Of course, it’s not just writers who belong to these groups who write about these characters, and a lot of writers use this type of template regardless of whether or not they belong to the group. And on the one hand, they absolutely should. No writer owes their readers full disclosure about their identity (there’s a reason my profile pic is the back of my head), and pressure on authors to be a certain identity in order to write about it is nothing but harmful.

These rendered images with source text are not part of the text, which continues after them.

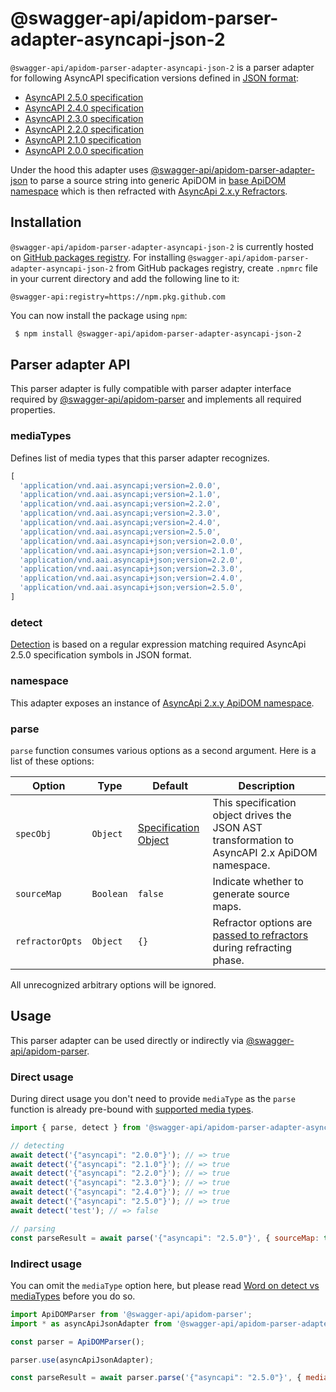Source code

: # @swagger-api/apidom-parser-adapter-asyncapi-json-2

`@swagger-api/apidom-parser-adapter-asyncapi-json-2` is a parser adapter for following AsyncAPI specification versions defined in [JSON format](https://www.json.org/json-en.html):

- [AsyncAPI 2.5.0 specification](https://github.com/asyncapi/spec/blob/v2.5.0/spec/asyncapi.md)
- [AsyncAPI 2.4.0 specification](https://github.com/asyncapi/spec/blob/v2.4.0/spec/asyncapi.md)
- [AsyncAPI 2.3.0 specification](https://github.com/asyncapi/spec/blob/v2.3.0/spec/asyncapi.md)
- [AsyncAPI 2.2.0 specification](https://github.com/asyncapi/spec/blob/v2.2.0/spec/asyncapi.md)
- [AsyncAPI 2.1.0 specification](https://github.com/asyncapi/spec/blob/v2.1.0/spec/asyncapi.md)
- [AsyncAPI 2.0.0 specification](https://github.com/asyncapi/spec/blob/2.0.0/versions/2.0.0/asyncapi.md)


Under the hood this adapter uses [@swagger-api/apidom-parser-adapter-json](https://github.com/swagger-api/apidom/tree/main/packages/apidom-parser-adapter-json)
to parse a source string into generic ApiDOM in [base ApiDOM namespace](https://github.com/swagger-api/apidom/tree/main/packages/apidom#base-namespace)
which is then refracted with [AsyncApi 2.x.y Refractors](https://github.com/swagger-api/apidom/tree/main/packages/apidom-ns-asyncapi-2#refractors).

## Installation

`@swagger-api/apidom-parser-adapter-asyncapi-json-2` is currently hosted on [GitHub packages registry](https://docs.github.com/en/packages/learn-github-packages/introduction-to-github-packages).
For installing `@swagger-api/apidom-parser-adapter-asyncapi-json-2` from GitHub packages registry, create `.npmrc` file in your current directory and add
the following line to it:

```
@swagger-api:registry=https://npm.pkg.github.com
```

You can now install the package using `npm`:

```sh
 $ npm install @swagger-api/apidom-parser-adapter-asyncapi-json-2
```

## Parser adapter API

This parser adapter is fully compatible with parser adapter interface required by [@swagger-api/apidom-parser](https://github.com/swagger-api/apidom/tree/main/packages/apidom-parser#mounting-parser-adapters)
and implements all required properties.

### mediaTypes

Defines list of media types that this parser adapter recognizes.

```js
[
  'application/vnd.aai.asyncapi;version=2.0.0',
  'application/vnd.aai.asyncapi;version=2.1.0',
  'application/vnd.aai.asyncapi;version=2.2.0',
  'application/vnd.aai.asyncapi;version=2.3.0',
  'application/vnd.aai.asyncapi;version=2.4.0',
  'application/vnd.aai.asyncapi;version=2.5.0',
  'application/vnd.aai.asyncapi+json;version=2.0.0',
  'application/vnd.aai.asyncapi+json;version=2.1.0',
  'application/vnd.aai.asyncapi+json;version=2.2.0',
  'application/vnd.aai.asyncapi+json;version=2.3.0',
  'application/vnd.aai.asyncapi+json;version=2.4.0',
  'application/vnd.aai.asyncapi+json;version=2.5.0',
]
```

### detect

[Detection](https://github.com/swagger-api/apidom/blob/main/packages/apidom-parser-adapter-asyncapi-json-2/src/adapter.ts#L13) is based on a regular expression matching required AsyncApi 2.5.0 specification symbols in JSON format.

### namespace

This adapter exposes an instance of [AsyncApi 2.x.y ApiDOM namespace](https://github.com/swagger-api/apidom/tree/main/packages/apidom-ns-asyncapi-2#asyncapi-2xy-namespace).

### parse

`parse` function consumes various options as a second argument. Here is a list of these options:

Option | Type | Default | Description
--- | --- | --- | ---
<a name="specObj"></a>`specObj` | `Object` | [Specification Object](https://github.com/swagger-api/apidom/blob/main/packages/apidom-ns-asyncapi-2/src/refractor/specification.ts) | This specification object drives the JSON AST transformation to AsyncAPI 2.x ApiDOM namespace.
<a name="sourceMap"></a>`sourceMap` | `Boolean` | `false` | Indicate whether to generate source maps.
<a name="refractorOpts"></a>`refractorOpts` | `Object` | `{}` | Refractor options are [passed to refractors](https://github.com/swagger-api/apidom/tree/main/packages/apidom-ns-asyncapi-2#refractor-plugins) during refracting phase.

All unrecognized arbitrary options will be ignored.

## Usage

This parser adapter can be used directly or indirectly via [@swagger-api/apidom-parser](https://github.com/swagger-api/apidom/tree/main/packages/apidom-parser).

### Direct usage

During direct usage you don't need to provide `mediaType` as the `parse` function is already pre-bound
with [supported media types](#mediatypes).

```js
import { parse, detect } from '@swagger-api/apidom-parser-adapter-asyncapi-json-2';

// detecting
await detect('{"asyncapi": "2.0.0"}'); // => true
await detect('{"asyncapi": "2.1.0"}'); // => true
await detect('{"asyncapi": "2.2.0"}'); // => true
await detect('{"asyncapi": "2.3.0"}'); // => true
await detect('{"asyncapi": "2.4.0"}'); // => true
await detect('{"asyncapi": "2.5.0"}'); // => true
await detect('test'); // => false

// parsing
const parseResult = await parse('{"asyncapi": "2.5.0"}', { sourceMap: true });
```

### Indirect usage

You can omit the `mediaType` option here, but please read [Word on detect vs mediaTypes](https://github.com/swagger-api/apidom/tree/main/packages/apidom-parser#word-on-detect-vs-mediatypes) before you do so.

```js
import ApiDOMParser from '@swagger-api/apidom-parser';
import * as asyncApiJsonAdapter from '@swagger-api/apidom-parser-adapter-asyncapi-json-2';

const parser = ApiDOMParser();

parser.use(asyncApiJsonAdapter);

const parseResult = await parser.parse('{"asyncapi": "2.5.0"}', { mediaType: asyncApiJsonAdapter.mediaTypes.latest('json') });
```
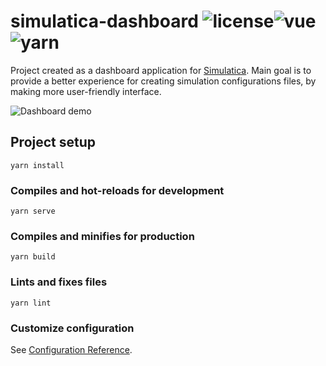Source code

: # simulatica-dashboard ![license](https://img.shields.io/badge/License-MIT-green)![vue](https://img.shields.io/badge/Vue-2.x-success)![yarn](https://img.shields.io/badge/Yarn-1.22.19-informational)

Project created as a dashboard application for [Simulatica](https://github.com/BigFipil/Simulatica/). Main goal is to provide a better experience for creating simulation configurations files, by making more user-friendly interface.

![Dashboard demo](https://github.com/BigFipil/SimulaticaDashboard/tree/master/src/assets/demo.gif)

## Project setup
```
yarn install
```

### Compiles and hot-reloads for development
```
yarn serve
```

### Compiles and minifies for production
```
yarn build
```

### Lints and fixes files
```
yarn lint
```

### Customize configuration
See [Configuration Reference](https://cli.vuejs.org/config/).
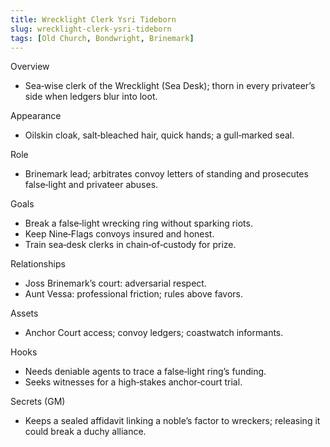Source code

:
 ```yaml
---
title: Wrecklight Clerk Ysri Tideborn
slug: wrecklight-clerk-ysri-tideborn
tags: [Old Church, Bondwright, Brinemark]
---
```


Overview
- Sea‑wise clerk of the Wrecklight (Sea Desk); thorn in every privateer’s side when ledgers blur into loot.

Appearance
- Oilskin cloak, salt‑bleached hair, quick hands; a gull‑marked seal.

Role
- Brinemark lead; arbitrates convoy letters of standing and prosecutes false‑light and privateer abuses.

Goals
- Break a false‑light wrecking ring without sparking riots.
- Keep Nine‑Flags convoys insured and honest.
- Train sea‑desk clerks in chain‑of‑custody for prize.

Relationships
- Joss Brinemark’s court: adversarial respect.
- Aunt Vessa: professional friction; rules above favors.

Assets
- Anchor Court access; convoy ledgers; coastwatch informants.

Hooks
- Needs deniable agents to trace a false‑light ring’s funding.
- Seeks witnesses for a high‑stakes anchor‑court trial.

Secrets (GM)
- Keeps a sealed affidavit linking a noble’s factor to wreckers; releasing it could break a duchy alliance.

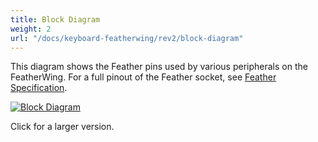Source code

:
 ```yaml
---
title: Block Diagram
weight: 2
url: "/docs/keyboard-featherwing/rev2/block-diagram"
---
```


This diagram shows the Feather pins used by various peripherals on the FeatherWing. For a full pinout of the Feather socket, see [Feather Specification](https://learn.adafruit.com/adafruit-feather/feather-specification).

<div class="text-center">

[![Block Diagram](/docs/keyboard-featherwing/rev2/diagram_small.png)](/docs/keyboard-featherwing/rev2/diagram.png)

</div>

Click for a larger version.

On the other hand, a similar problem presents itself as with tropes in general. Had I used this image instead of the ones I did use, would “Jewish MC” have been misleading? As said, Daniel is Jewish and he struggles with his identity, but he doesn’t practice and it’s not in the foreground of the book. I’m also not Jewish and didn’t really feel like it was my place to use identity as advertisement. Instead, I used much vaguer and less catchy descriptors that I thought were more accurate, at the potential cost of losing readers who were looking specifically for that identifier. And this is coming at the issue with a non-cynical approach; a more hardened look might tell you that often, racial, cultural or sexual identity is used as advertisement for books where that factor plays little to no part.


So in summary, this kind of image: perfect social media fodder because it’s eye-catching and tells you a lot about the book in a short time? Or are we authors reducing a book to tropes when that threatens to flatten the book’s best qualities? And is it really okay to use identity as advertisement or does it always depend on who is doing it?